The association between elevation and ES was modified by sunshine exposure. In locales with relatively few sunny days, higher altitude was associated with increased risk of ES, whereas the opposite was true for locales with more sunshine. The reason for this finding is not entirely clear and may be confounded by other variables. To date, little is known about the potential effect of altitude on ES prevalence. At 6%, the prevalence of ES was relatively high among 50 Navajo Indians, aged 60 years or older, living on an Arizona reservation at 36°N and an altitude of 1500 meters.64
These data suggest that high altitude may contribute to ES; more studies with detailed estimation of exposure to altitude are needed to better understand its impact.

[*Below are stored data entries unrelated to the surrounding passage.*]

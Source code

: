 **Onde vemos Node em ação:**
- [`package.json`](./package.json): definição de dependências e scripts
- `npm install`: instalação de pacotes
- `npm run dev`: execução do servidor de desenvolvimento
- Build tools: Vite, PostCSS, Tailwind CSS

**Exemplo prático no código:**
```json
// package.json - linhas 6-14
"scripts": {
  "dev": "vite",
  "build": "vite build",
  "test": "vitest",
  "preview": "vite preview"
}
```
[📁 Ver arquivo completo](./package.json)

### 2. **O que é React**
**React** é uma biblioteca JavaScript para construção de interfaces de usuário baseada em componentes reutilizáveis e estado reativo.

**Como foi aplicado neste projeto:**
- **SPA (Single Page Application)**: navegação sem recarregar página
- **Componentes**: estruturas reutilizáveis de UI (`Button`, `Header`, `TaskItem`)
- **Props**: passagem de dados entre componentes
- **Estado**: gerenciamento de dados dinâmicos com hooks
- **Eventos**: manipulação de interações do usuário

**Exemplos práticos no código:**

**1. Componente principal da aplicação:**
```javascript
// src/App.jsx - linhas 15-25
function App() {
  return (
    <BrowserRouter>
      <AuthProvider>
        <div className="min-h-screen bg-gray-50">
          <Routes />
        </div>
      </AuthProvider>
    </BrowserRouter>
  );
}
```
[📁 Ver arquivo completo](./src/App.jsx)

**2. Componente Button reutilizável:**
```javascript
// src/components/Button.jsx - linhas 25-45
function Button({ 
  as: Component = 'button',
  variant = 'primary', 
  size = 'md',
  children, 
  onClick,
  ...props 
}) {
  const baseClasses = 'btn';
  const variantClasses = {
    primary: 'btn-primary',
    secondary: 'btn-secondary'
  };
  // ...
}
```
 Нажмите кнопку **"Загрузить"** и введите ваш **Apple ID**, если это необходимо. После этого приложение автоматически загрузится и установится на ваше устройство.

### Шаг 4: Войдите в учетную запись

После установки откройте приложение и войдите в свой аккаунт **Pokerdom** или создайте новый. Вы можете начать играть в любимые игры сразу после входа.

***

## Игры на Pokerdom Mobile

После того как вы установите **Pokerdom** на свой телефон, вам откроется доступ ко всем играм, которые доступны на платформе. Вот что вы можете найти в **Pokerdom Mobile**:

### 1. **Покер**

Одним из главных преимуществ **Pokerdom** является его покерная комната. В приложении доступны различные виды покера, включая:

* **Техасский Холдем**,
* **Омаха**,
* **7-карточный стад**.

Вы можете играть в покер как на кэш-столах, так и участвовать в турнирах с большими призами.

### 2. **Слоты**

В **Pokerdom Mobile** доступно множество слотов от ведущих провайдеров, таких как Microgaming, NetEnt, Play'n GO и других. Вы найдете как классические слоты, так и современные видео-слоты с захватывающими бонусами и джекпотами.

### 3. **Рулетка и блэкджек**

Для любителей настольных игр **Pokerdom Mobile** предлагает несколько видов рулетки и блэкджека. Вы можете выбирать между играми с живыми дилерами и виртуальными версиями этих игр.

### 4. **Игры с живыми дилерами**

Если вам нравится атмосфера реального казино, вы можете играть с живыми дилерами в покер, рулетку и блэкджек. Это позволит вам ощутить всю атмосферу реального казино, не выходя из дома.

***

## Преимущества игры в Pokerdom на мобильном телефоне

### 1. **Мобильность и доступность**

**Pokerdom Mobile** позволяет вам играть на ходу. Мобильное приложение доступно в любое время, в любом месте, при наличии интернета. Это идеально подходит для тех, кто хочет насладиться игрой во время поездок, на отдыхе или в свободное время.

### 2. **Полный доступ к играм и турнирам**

In a study of 350 Aboriginies living in different regions of Australia63
, ES was associated with lower latitudes (north of the 29th parallel south) and greater levels of total global radiation exposure. Temperature, relative humidity, evaporation rate, rainfall, sunlight, and ultraviolet radiation exposure were not significant. Direct comparisons between that study and ours are difficult because of differences in climatic factors between Australia and the U.S., the sociodemographic characteristics of the samples, and the covariates included for adjustment in the analyses. We did not have information on total global radiation levels for each US state to incorporate this factor into our analyses.
Using a large administrative database to investigate the environmental variables associated with ES has several benefits. The large number of ES cases provided ample power to study the relationship between geographic factors and ES. In addition, our sample is geographically and sociodemographically diverse. Clinic or hospital-based studies are affected by selective referral of severe cases to ophthalmic centers, but our sample was not limited to referral cases, or patients seen by specialists or at academic medical centers.

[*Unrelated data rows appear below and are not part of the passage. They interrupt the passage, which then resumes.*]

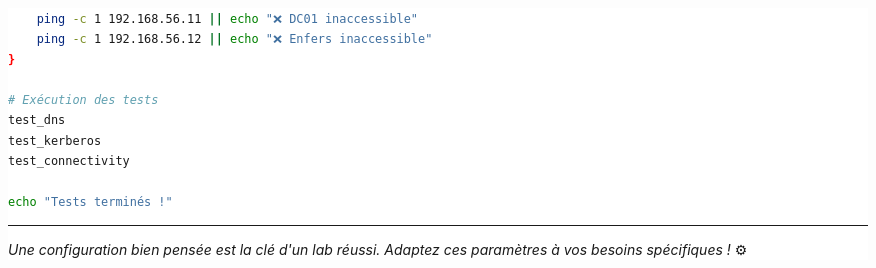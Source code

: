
 ```bash
    ping -c 1 192.168.56.11 || echo "❌ DC01 inaccessible"
    ping -c 1 192.168.56.12 || echo "❌ Enfers inaccessible"
}

# Exécution des tests
test_dns
test_kerberos
test_connectivity

echo "Tests terminés !"
```

---

*Une configuration bien pensée est la clé d'un lab réussi. Adaptez ces paramètres à vos besoins spécifiques !* ⚙️ 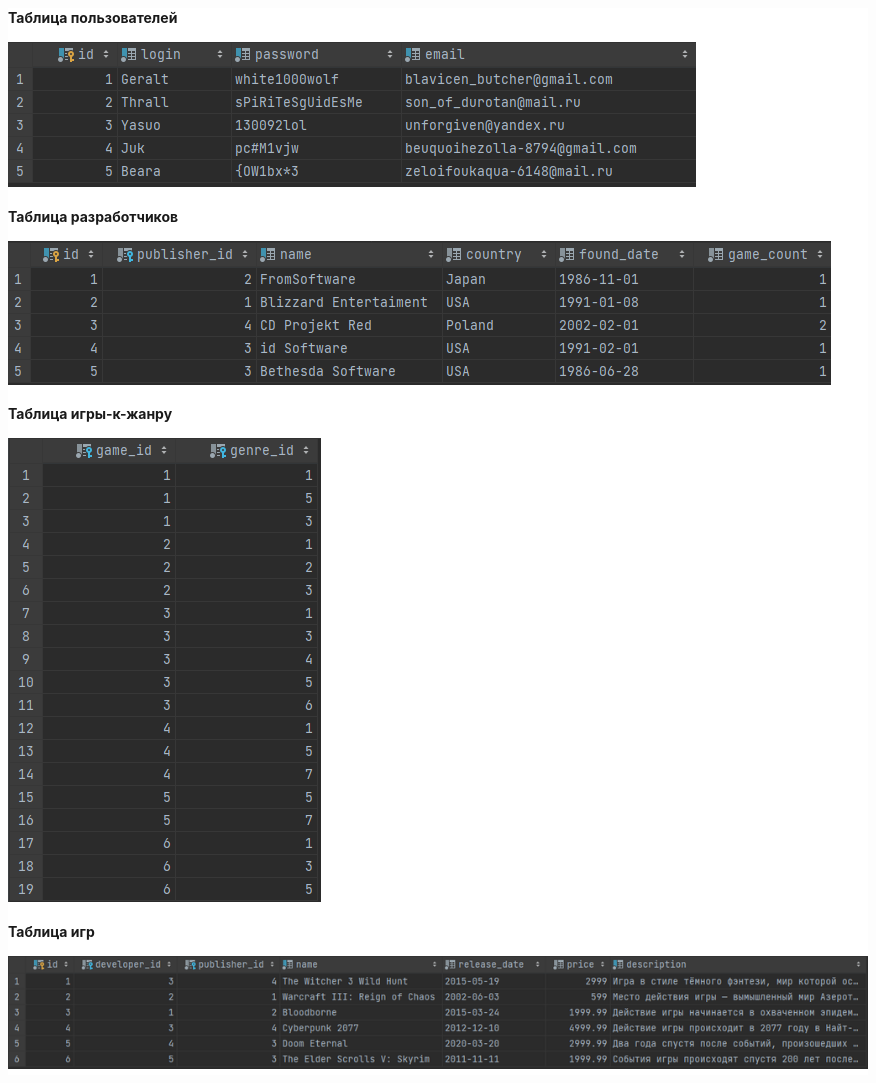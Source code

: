 **Таблица пользователей**

![Таблица пользователей](assets/customer_table.png)

**Таблица разработчиков**

![Таблица разработчиков](assets/developer_table.png)

**Таблица игры-к-жанру**

![Таблица игры-к-жанру](assets/game-to-genre_table.png)

**Таблица игр**

![Таблица игр](assets/game_table.png)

Our study also has several limitations. First, misclassification of ES likely existed in our database; however, our cases had known comorbid conditions, demographic features, and ocular characteristics consistent with ES. Second, we cannot rule out the possibility that differential detection of ES in northern tier versus southern tier states explains our results, although this seems unlikely. For example, residence in North Dakota—a state with no academic ophthalmology centers—was associated with the highest ES risk relative to Missouri, which has several such centers. Yet we still cannot rule out detection bias, whereby northern eye care providers are more prone to detect ES than practitioners in the other tiers. Third, the claims database contained no zip-code-level information on beneficiaries. Therefore, the average levels of each environmental factor for a given state used for these analyses may not precisely reflect individuals’ actual exposure. We minimized such misclassification by excluding residents of California, a state that spans 9° of latitude. Fourth, we knew neither how long beneficiaries lived in their state nor whether they generally spend most or all months of the year living there. For example, the increased hazard of ES associated with residing in Florida may reflect recent migration from a northern state, but such migratory trends would have driven the tier-related results to the null. Furthermore, considerable ancillary evidence indicates that sunshine is implicated in ES.61,63,66,67
In addition, we cannot capture the extent to which individuals residing in a given U.S. state are exposed to the environmental conditions characteristic of that state. Some enrollees spend significant time outdoors because of their occupation or hobbies, whereas others may have limited exposure to environmental conditions. This ecologic bias may affect our findings. Finally, all participants were U.S. residents with health insurance; our findings may be nongeneralizable to other populations and regions.